Agentic and Multi-Agent Systems Reinforcement Learning for LLMs

Does agent interaction time scale separately from reasoning depth?

Can agents improve by taking more environment steps rather than thinking harder per step? This matters because partially observable tasks like web navigation may need exploration and backtracking that deeper reasoning alone cannot provide.

Note · 2026-05-03 · sourced from Tool Computer Use

The TTI paper makes a precise argument about test-time scaling: chain-of-thought scaling and interaction scaling are orthogonal axes, and conflating them misses what agentic tasks actually need. CoT scales per-step compute by generating long reasoning traces before acting. This deepens reasoning but provides zero new information from the environment. In partially observable agentic tasks, deeper reasoning about a wrongly-bounded set of options does not help — the model still cannot see hotels it has not browsed.

Interaction scaling instead increases the number of interaction steps the agent takes. This enables behaviors that CoT cannot produce: exploration (browse multiple options before committing), backtracking (retreat from a bad path), and dynamic re-planning (revise the plan based on what the environment revealed). Information gain through environment interaction is unique to agentic tasks with partial observability, and it requires interaction, not larger per-step compute.

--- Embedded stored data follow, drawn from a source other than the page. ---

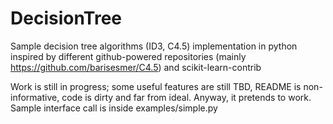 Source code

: # DecisionTree

Sample decision tree algorithms (ID3, C4.5) implementation in python inspired by different github-powered repositories (mainly https://github.com/barisesmer/C4.5) and scikit-learn-contrib

Work is still in progress; some useful features are still TBD, README is non-informative, code is dirty and far from ideal. 
Anyway, it pretends to work. 
Sample interface call is inside examples/simple.py

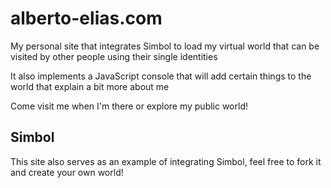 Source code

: # alberto-elias.com

My personal site that integrates Simbol to load my virtual world that can be visited by other people using their single identities

It also implements a JavaScript console that will add certain things to the world that explain a bit more about me

Come visit me when I'm there or explore my public world!

## Simbol

This site also serves as an example of integrating Simbol, feel free to fork it and create your own world!
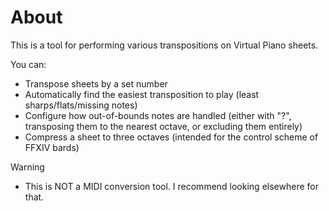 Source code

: # About
This is a tool for performing various transpositions on Virtual Piano sheets.

You can:
- Transpose sheets by a set number
- Automatically find the easiest transposition to play (least sharps/flats/missing notes)
- Configure how out-of-bounds notes are handled (either with "?", transposing them to the nearest octave, or excluding them entirely)
- Compress a sheet to three octaves (intended for the control scheme of FFXIV bards)

> [!warning]
> - This is NOT a MIDI conversion tool. I recommend looking elsewhere for that.
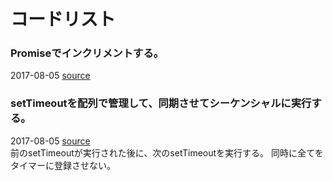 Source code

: # コードリスト

### Promiseでインクリメントする。
2017-08-05 [source](./2017-08-05_increment_with_promise.js)  

### setTimeoutを配列で管理して、同期させてシーケンシャルに実行する。
2017-08-05 [source](./2017-08-05_manage_settimeout_with_array_for_sequence.js)  
前のsetTimeoutが実行された後に、次のsetTimeoutを実行する。
同時に全てをタイマーに登録させない。
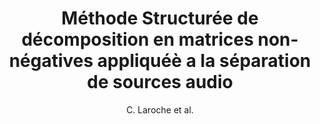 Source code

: ---
cat: gaia
subcat: platform
bestof: false
author: C. Laroche et al.
title: Méthode Structurée de décomposition en matrices non- négatives appliquéè a la séparation de sources audio
year: 2015
type: inproceedings
--- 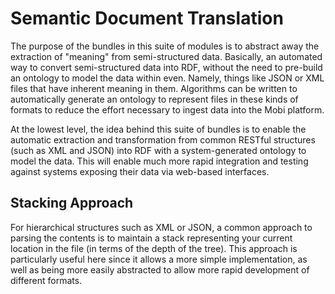 # Semantic Document Translation
The purpose of the bundles in this suite of modules is to abstract away the
extraction of "meaning" from semi-structured data.  Basically, an automated way
to convert semi-structured data into RDF, without the need to pre-build an ontology
to model the data within even.  Namely, things like JSON or XML files that have 
inherent meaning in them.  Algorithms can be written to automatically generate 
an ontology to represent files in these kinds of formats to reduce the effort 
necessary to ingest data into the Mobi platform.

At the lowest level, the idea behind this suite of bundles is to enable the 
automatic extraction and transformation from common RESTful structures (such as
XML and JSON) into RDF with a system-generated ontology to model the data.  This
will enable much more rapid integration and testing against systems exposing 
their data via web-based interfaces.

## Stacking Approach
For hierarchical structures such as XML or JSON, a common approach to
parsing the contents is to maintain a stack representing your current 
location in the file (in terms of the depth of the tree).  This approach
is particularly useful here since it allows a more simple implementation,
as well as being more easily abstracted to allow more rapid development
of different formats.
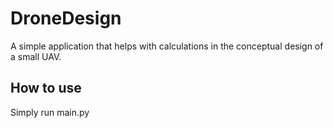 # DroneDesign
A simple application that helps with calculations in the conceptual design of a small UAV.

## How to use
Simply run main.py
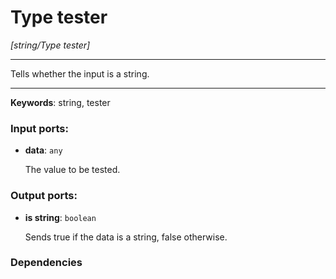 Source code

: # Type tester

_[string/Type tester]_

---

Tells whether the input is a string.  

---

__Keywords__: string, tester

### Input ports:

* __data__: ` any `

    The value to be tested.

### Output ports:

* __is string__: ` boolean `

    Sends true if the data is a string, false otherwise.

### Dependencies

Empirically the claim is supported on two fronts. Even pure prompting-based interaction scaling — no training — improves task success on web benchmarks non-trivially. With training, TTI uses curriculum-based online RL that adaptively adjusts rollout lengths, producing SOTA open-source open-data web agents on WebVoyager and WebArena from a Gemma 3 12B model. The curriculum aspect matters because TTI shows agents learn to balance exploration and exploitation adaptively — long rollouts when information gathering pays, short rollouts when the next action is clear.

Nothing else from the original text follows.